Coincident with the observation that many plasmids share their host's dinucleotide composition is the fact that large plasmids seem to be more similar in genomic signature to their hosts than small plasmids (Figure 3). Even though our results are in contradiction with those of van Passel et al. (25) (Results section), they can be explained based on known plasmid biology. Large plasmids are often not self-transferable, and even difficult to mobilize with a helper plasmid by conjugation, or they have a narrow host range (4,50). They are also less likely than smaller plasmids to persist as intact molecules outside a cell or to be taken up by transformation. It seems likely therefore that large plasmids spend most of their evolutionary time in a single bacterial host. For example, Sinorhizobium meliloti megaplasmid pSymB (1 683 333 bp) is not self-transmissible, and has not been successfully cured from S. meliloti (51). It has been suggested that pSymB has acquired genes essential to the host's viability and that its genomic signature became similar to that of the main chromosome due to long-term residence in that host (20). Similarly, large Rhizobium sym plasmids were shown to be strongly associated with specific chromosomal types, suggesting limited horizontal transfer (52,53).

Only 15% of plasmids tested here showed P < 0.05 (Figure 2) due to a high Mahalanobis distance with their known host, suggesting significantly different genomic signatures.

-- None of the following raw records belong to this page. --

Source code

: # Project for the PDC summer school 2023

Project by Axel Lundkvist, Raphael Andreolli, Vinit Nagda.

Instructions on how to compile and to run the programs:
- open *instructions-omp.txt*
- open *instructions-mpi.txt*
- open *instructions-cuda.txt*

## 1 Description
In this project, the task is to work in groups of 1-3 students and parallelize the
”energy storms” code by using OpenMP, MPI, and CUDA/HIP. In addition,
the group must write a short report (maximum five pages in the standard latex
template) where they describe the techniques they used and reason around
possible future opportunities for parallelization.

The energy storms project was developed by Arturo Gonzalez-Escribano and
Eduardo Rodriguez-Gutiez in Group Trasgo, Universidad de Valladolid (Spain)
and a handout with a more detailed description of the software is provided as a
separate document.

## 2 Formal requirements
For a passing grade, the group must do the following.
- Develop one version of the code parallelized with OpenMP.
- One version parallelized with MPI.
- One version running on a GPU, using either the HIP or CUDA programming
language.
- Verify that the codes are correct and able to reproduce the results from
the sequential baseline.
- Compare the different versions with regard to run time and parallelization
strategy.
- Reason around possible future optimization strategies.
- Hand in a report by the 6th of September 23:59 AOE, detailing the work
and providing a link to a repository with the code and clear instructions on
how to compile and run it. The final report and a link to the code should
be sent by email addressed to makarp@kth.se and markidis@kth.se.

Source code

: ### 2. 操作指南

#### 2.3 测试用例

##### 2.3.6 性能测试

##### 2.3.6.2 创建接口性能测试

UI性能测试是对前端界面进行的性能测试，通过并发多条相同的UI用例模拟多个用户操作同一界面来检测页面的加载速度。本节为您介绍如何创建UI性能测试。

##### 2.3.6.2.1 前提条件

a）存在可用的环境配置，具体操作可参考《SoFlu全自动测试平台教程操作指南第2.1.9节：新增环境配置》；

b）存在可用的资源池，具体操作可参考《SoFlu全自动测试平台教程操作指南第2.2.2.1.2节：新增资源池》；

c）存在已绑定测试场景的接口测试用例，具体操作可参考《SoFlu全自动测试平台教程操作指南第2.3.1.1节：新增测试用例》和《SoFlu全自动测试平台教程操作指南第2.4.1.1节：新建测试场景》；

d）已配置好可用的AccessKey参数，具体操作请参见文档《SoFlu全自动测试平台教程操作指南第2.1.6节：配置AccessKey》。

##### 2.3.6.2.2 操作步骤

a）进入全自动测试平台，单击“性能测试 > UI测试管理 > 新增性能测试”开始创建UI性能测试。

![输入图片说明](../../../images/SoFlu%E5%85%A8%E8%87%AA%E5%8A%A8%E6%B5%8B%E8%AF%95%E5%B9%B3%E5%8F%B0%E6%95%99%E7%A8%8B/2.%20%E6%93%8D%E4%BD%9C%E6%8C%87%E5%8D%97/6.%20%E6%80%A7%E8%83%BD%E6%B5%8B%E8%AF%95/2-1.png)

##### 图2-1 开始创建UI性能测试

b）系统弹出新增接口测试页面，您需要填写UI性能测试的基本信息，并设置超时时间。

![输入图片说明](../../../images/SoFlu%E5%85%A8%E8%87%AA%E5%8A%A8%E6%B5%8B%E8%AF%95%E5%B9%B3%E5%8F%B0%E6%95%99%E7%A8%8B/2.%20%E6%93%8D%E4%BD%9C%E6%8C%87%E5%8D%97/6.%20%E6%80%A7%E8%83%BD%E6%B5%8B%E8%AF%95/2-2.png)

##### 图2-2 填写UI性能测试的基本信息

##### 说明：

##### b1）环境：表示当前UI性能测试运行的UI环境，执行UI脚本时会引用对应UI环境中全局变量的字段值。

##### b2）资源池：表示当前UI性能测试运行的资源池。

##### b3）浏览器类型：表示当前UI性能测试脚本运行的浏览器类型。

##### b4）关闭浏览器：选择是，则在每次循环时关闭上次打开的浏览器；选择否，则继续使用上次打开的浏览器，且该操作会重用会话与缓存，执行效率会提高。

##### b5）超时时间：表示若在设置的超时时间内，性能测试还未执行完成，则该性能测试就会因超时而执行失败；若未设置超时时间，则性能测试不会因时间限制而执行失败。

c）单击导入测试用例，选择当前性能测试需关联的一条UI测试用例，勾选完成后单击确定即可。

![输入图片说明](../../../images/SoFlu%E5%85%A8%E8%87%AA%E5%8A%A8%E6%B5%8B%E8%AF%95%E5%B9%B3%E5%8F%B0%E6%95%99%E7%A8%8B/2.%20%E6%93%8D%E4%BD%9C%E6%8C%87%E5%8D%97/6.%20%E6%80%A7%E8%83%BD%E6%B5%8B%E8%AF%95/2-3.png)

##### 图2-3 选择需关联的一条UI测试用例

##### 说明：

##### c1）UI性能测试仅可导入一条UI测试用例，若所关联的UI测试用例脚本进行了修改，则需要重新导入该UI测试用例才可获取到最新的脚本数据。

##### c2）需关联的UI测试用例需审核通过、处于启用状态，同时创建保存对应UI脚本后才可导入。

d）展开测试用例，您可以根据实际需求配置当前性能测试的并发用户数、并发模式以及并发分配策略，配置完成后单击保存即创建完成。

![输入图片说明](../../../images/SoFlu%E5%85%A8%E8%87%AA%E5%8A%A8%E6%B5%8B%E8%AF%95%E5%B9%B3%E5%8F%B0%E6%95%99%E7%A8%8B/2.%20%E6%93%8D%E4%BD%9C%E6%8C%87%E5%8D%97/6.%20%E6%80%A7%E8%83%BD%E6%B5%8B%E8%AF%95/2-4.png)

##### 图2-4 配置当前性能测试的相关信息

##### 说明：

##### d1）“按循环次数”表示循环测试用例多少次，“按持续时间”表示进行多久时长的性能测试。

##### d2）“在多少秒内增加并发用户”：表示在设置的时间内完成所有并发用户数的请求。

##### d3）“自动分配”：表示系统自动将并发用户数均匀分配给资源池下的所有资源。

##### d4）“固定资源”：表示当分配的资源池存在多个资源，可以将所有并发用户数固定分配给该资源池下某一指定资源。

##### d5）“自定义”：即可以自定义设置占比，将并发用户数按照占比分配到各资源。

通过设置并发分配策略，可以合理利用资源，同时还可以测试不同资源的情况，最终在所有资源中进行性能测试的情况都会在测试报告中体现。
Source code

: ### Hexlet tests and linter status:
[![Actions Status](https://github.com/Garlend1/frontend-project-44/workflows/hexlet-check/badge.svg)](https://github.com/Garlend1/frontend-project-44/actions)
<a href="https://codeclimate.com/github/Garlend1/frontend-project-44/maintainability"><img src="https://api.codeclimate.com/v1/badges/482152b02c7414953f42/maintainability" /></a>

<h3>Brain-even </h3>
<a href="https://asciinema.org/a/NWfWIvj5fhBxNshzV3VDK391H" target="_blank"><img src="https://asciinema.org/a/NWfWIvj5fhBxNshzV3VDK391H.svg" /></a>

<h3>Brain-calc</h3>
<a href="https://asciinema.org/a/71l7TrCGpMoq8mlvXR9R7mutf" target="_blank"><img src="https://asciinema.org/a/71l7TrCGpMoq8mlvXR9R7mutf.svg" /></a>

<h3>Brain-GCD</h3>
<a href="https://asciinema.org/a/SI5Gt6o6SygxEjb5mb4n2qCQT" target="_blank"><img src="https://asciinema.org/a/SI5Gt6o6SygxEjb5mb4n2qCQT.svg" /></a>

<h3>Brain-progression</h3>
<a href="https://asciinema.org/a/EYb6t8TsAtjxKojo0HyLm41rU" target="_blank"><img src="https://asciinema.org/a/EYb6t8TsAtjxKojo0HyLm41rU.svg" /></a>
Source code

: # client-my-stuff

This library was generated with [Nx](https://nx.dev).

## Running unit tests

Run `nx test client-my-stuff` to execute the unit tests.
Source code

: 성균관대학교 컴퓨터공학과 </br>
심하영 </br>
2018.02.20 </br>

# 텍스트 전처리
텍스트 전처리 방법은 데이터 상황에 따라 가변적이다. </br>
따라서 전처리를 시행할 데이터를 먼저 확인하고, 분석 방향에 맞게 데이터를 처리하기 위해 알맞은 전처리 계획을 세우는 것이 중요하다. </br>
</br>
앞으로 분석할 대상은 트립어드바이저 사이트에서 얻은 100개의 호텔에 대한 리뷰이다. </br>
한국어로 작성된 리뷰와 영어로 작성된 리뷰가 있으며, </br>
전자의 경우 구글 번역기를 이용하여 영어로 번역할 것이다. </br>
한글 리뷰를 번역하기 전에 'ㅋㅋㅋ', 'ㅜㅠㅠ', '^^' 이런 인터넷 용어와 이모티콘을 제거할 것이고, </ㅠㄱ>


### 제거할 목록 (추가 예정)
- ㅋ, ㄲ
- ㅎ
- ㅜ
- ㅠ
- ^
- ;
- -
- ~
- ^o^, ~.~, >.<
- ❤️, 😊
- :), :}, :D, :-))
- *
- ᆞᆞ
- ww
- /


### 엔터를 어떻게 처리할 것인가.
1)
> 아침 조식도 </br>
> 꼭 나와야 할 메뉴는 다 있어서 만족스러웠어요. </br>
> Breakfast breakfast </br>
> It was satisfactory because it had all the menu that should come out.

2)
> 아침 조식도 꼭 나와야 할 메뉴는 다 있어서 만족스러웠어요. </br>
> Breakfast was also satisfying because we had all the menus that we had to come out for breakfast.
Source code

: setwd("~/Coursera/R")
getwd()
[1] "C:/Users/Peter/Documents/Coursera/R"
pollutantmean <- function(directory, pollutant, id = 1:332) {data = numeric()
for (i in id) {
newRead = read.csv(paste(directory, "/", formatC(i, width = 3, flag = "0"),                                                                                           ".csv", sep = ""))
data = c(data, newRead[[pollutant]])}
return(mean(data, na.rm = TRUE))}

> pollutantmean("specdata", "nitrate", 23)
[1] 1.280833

If genome amelioration is a general process, our results imply that 15% of our plasmids were recently acquired by the hosts they were found in. Based on the analysis of plasmid size versus plasmid-host signature similarity (Figure 3), these dissimilar plasmids are relatively small (smaller than 63 kb, Supplementary Table S1). Since smaller plasmids have a higher probability of being mobilized or transformed, or of actively transferring by conjugation than very large plasmids, the strain they were found in may be only one of several recent hosts. The genomic signature analysis can thus generate hypotheses about the evolutionary history of plasmids, which can then be empirically tested. As more genome sequences of plasmids and their hosts become available, it should be possible in the near future to test the relationship between plasmid-host signature similarity and plasmid characteristics such as size, transferability and host range.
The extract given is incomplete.